*** Opening of Working data ***
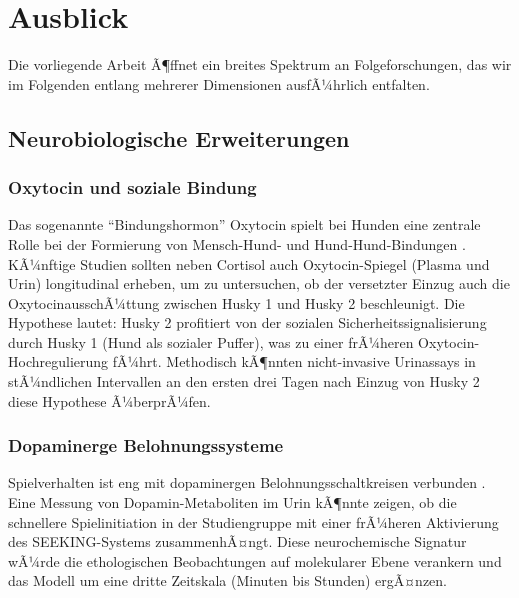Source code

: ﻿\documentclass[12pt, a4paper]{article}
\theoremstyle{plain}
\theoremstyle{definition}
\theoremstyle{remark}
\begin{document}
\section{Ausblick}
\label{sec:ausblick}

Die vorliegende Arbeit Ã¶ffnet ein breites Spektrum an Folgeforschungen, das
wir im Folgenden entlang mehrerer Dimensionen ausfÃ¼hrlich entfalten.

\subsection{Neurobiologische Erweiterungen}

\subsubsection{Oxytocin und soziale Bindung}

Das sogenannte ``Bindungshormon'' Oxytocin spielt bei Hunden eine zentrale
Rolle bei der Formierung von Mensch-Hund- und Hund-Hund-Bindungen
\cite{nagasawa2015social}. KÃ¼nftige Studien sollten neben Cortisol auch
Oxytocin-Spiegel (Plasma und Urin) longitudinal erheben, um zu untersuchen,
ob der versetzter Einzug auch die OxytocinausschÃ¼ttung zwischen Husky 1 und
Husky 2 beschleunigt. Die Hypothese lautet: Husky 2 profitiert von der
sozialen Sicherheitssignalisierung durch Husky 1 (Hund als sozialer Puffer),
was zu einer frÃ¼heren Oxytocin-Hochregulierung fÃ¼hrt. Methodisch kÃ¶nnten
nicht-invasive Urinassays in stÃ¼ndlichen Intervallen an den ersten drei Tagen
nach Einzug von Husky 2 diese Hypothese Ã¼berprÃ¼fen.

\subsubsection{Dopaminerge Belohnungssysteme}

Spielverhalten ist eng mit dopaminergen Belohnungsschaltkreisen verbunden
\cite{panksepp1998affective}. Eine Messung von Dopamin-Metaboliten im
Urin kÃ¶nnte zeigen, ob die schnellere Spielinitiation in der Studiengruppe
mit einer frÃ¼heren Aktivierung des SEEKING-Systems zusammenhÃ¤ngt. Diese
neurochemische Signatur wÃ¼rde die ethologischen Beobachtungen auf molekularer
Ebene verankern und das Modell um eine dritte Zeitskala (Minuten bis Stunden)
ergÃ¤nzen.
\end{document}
*** Close of Working data ***
* Task goal: Using the records above, please retype only the run of lines from the line holding "nicht-invasive Urinassays in" through the last line, both ends included.

* Response below:
nicht-invasive Urinassays in stÃ¼ndlichen Intervallen an den ersten drei Tagen
nach Einzug von Husky 2 diese Hypothese Ã¼berprÃ¼fen.

\subsubsection{Dopaminerge Belohnungssysteme}

Spielverhalten ist eng mit dopaminergen Belohnungsschaltkreisen verbunden
\cite{panksepp1998affective}. Eine Messung von Dopamin-Metaboliten im
Urin kÃ¶nnte zeigen, ob die schnellere Spielinitiation in der Studiengruppe
mit einer frÃ¼heren Aktivierung des SEEKING-Systems zusammenhÃ¤ngt. Diese
neurochemische Signatur wÃ¼rde die ethologischen Beobachtungen auf molekularer
Ebene verankern und das Modell um eine dritte Zeitskala (Minuten bis Stunden)
ergÃ¤nzen.
\end{document}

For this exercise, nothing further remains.